Stored data:
◇ ◇ ◇ ◇ ◇ ◇ ◇

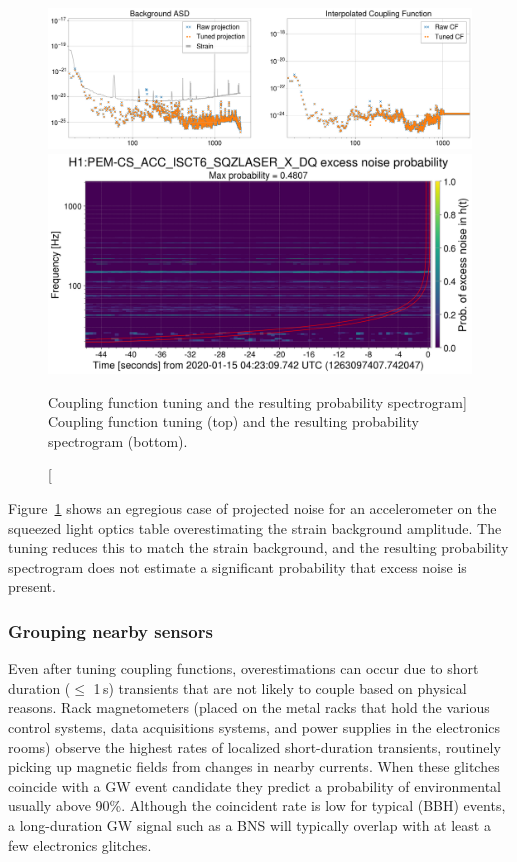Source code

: \begin{figure}[h!]
	\includegraphics[width=\textwidth]{figures/noise-studies/vetting-tuning1.png}
	\includegraphics[width=\textwidth]{figures/noise-studies/vetting-tuning2.png}
	\caption
	[Coupling function tuning and the resulting probability spectrogram]
	{
		Coupling function tuning (top) and the resulting probability spectrogram (bottom).}
	\label{fig:vetting-tuning}
\end{figure}

Figure~\ref{fig:vetting-tuning} shows an egregious case of projected noise for an accelerometer on the squeezed light optics table overestimating the strain background amplitude.
The tuning reduces this to match the strain background, and the resulting probability spectrogram does not estimate a significant probability that excess noise is present.


\subsubsection{Grouping nearby sensors}

Even after tuning coupling functions, overestimations can occur due to short duration ($\leq$ 1\,s) transients that are not likely to couple based on physical reasons.
Rack magnetometers (placed on the metal racks that hold the various control systems, data acquisitions systems, and power supplies in the electronics rooms) observe the highest rates of localized short-duration transients, routinely picking up magnetic fields from changes in nearby currents.
When these glitches coincide with a \ac{GW} event candidate they predict a probability of environmental usually above 90\%.
Although the coincident rate is low for typical (\ac{BBH}) events, a long-duration \ac{GW} signal such as a \ac{BNS} will typically overlap with at least a few electronics glitches.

◇ ◇ ◇ ◇ ◇ ◇ ◇

--- Task requirements ---
Of all the entries above, how many lines contain "glitches"? Give the number alone.

--- The answer ---
2